Problem statement –
Would you please copy the part of the material below that opens with the line containing "Für $\gamma':=\gamma+\beta\leq\lambda$ gilt" and closes with the line containing "und damit ist auch $\gamma'\in G$."? Copy it exactly, and only it.

(Material provided)

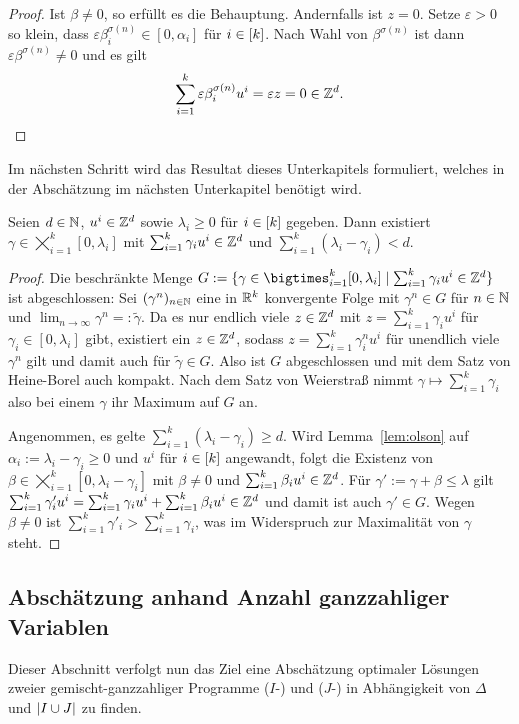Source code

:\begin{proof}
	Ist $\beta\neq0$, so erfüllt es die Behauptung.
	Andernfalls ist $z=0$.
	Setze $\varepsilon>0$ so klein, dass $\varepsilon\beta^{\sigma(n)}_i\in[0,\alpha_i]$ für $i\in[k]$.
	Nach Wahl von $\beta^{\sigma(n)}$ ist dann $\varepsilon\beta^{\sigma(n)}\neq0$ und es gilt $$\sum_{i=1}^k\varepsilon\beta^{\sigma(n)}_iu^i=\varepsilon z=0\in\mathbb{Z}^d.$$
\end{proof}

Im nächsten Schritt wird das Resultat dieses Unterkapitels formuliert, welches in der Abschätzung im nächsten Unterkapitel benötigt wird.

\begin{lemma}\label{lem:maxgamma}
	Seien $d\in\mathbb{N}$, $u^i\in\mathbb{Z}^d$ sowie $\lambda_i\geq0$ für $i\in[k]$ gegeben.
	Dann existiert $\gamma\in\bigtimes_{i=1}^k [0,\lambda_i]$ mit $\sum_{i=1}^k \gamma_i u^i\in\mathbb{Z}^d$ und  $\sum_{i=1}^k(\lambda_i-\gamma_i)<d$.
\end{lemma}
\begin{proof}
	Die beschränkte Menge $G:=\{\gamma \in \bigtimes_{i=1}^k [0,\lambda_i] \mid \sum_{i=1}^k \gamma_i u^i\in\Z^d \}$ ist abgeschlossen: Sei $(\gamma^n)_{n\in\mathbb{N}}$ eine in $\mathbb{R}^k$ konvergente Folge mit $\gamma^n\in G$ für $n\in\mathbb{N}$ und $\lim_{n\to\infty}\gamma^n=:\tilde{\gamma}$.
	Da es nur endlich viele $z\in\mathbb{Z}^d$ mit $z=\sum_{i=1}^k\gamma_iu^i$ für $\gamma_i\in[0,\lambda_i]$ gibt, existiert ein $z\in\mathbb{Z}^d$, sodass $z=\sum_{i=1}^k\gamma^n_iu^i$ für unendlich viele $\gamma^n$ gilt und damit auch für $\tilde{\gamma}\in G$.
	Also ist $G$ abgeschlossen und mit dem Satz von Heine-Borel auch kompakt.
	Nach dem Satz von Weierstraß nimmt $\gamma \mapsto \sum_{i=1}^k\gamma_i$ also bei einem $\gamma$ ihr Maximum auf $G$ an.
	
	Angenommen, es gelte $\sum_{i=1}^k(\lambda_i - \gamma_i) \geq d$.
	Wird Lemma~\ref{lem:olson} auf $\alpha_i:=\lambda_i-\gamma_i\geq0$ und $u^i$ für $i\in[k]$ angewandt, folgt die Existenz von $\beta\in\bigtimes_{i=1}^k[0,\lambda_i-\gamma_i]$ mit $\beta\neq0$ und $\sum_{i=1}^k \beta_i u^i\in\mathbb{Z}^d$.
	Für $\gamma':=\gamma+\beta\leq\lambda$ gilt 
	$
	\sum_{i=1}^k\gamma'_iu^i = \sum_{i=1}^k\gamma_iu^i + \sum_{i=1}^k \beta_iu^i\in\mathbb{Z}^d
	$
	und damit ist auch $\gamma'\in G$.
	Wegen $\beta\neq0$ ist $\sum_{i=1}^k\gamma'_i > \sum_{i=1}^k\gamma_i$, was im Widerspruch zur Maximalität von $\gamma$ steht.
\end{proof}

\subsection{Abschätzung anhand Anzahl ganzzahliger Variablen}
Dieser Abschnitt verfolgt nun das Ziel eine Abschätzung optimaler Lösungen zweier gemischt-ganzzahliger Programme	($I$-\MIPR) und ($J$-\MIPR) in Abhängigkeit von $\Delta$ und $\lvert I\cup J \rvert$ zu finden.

(End Material provided)
(Material provided)

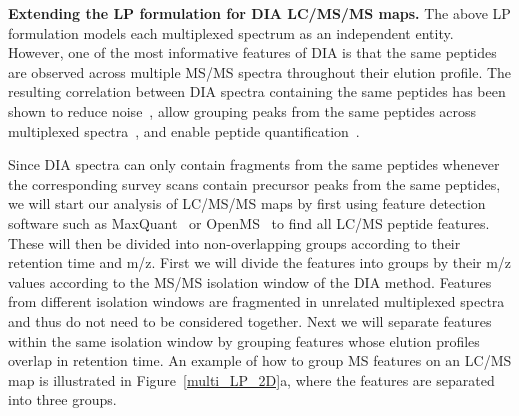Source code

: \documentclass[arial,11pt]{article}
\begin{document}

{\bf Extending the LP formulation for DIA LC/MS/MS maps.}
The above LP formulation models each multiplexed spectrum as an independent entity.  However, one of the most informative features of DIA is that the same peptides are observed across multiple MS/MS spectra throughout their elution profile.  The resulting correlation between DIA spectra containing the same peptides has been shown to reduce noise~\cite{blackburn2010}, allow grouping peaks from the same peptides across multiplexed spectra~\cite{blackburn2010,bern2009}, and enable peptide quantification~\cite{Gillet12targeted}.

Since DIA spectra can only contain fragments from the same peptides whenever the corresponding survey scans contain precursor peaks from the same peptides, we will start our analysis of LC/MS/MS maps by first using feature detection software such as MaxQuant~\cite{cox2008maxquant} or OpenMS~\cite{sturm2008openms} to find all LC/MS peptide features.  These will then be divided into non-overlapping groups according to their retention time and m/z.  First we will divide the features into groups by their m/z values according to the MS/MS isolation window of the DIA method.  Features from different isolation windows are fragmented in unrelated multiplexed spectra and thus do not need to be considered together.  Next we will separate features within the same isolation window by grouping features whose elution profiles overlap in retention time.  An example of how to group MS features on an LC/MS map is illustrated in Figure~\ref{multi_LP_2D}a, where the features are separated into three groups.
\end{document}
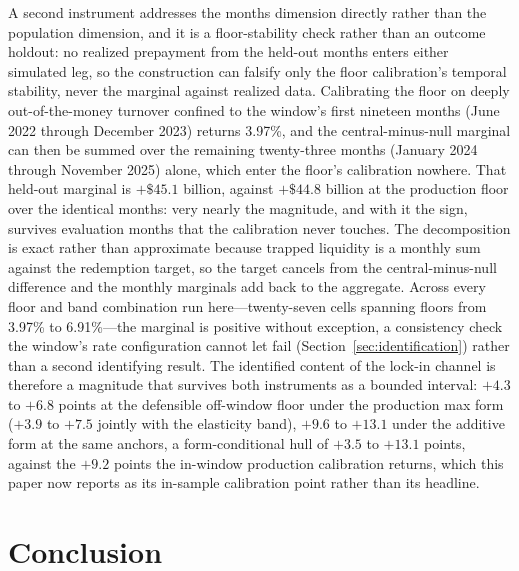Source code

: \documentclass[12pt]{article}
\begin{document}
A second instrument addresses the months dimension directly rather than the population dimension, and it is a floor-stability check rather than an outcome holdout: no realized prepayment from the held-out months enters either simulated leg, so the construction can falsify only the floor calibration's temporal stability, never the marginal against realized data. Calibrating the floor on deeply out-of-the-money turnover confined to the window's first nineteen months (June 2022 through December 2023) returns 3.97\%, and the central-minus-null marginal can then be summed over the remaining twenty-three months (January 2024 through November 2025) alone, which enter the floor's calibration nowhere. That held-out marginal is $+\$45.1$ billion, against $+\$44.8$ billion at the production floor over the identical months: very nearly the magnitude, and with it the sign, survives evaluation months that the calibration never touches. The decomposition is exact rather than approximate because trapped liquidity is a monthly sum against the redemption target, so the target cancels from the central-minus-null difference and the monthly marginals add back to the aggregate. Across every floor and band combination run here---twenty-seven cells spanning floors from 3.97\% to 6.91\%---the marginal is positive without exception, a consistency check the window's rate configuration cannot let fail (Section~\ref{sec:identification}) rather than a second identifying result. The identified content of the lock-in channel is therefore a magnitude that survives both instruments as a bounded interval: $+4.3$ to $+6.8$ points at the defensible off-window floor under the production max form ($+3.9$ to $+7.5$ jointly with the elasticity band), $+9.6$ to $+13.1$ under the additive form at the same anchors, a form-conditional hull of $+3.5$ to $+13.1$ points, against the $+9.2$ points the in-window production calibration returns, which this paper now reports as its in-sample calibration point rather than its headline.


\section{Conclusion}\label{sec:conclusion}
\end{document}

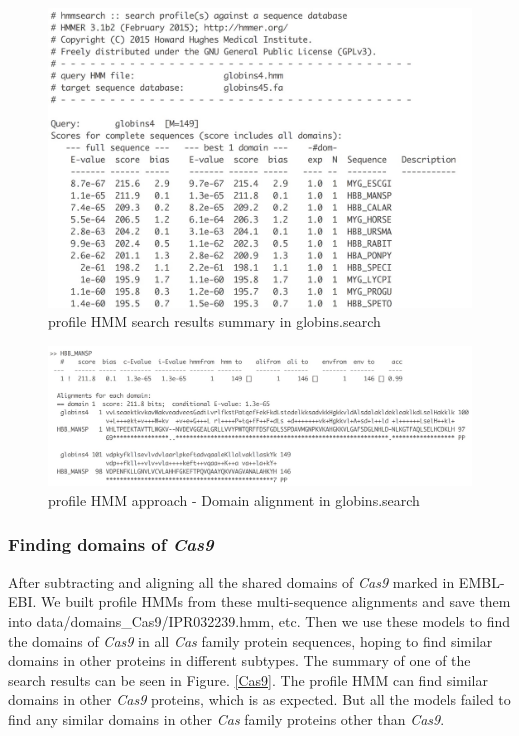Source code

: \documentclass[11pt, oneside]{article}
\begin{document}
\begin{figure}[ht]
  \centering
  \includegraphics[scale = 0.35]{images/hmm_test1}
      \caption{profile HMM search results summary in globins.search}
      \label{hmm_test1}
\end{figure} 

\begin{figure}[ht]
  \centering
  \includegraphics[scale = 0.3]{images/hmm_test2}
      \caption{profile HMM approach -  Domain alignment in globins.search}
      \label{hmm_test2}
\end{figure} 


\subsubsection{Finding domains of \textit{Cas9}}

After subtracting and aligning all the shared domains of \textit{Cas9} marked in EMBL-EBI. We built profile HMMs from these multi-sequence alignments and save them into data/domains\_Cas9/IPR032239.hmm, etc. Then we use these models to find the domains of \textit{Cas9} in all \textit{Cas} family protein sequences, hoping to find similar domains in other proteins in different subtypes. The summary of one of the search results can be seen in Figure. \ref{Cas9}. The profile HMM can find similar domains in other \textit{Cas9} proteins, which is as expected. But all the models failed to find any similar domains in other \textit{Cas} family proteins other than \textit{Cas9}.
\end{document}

(End Material provided)

Task output –
	Für $\gamma':=\gamma+\beta\leq\lambda$ gilt 
	$
	\sum_{i=1}^k\gamma'_iu^i = \sum_{i=1}^k\gamma_iu^i + \sum_{i=1}^k \beta_iu^i\in\mathbb{Z}^d
	$
	und damit ist auch $\gamma'\in G$.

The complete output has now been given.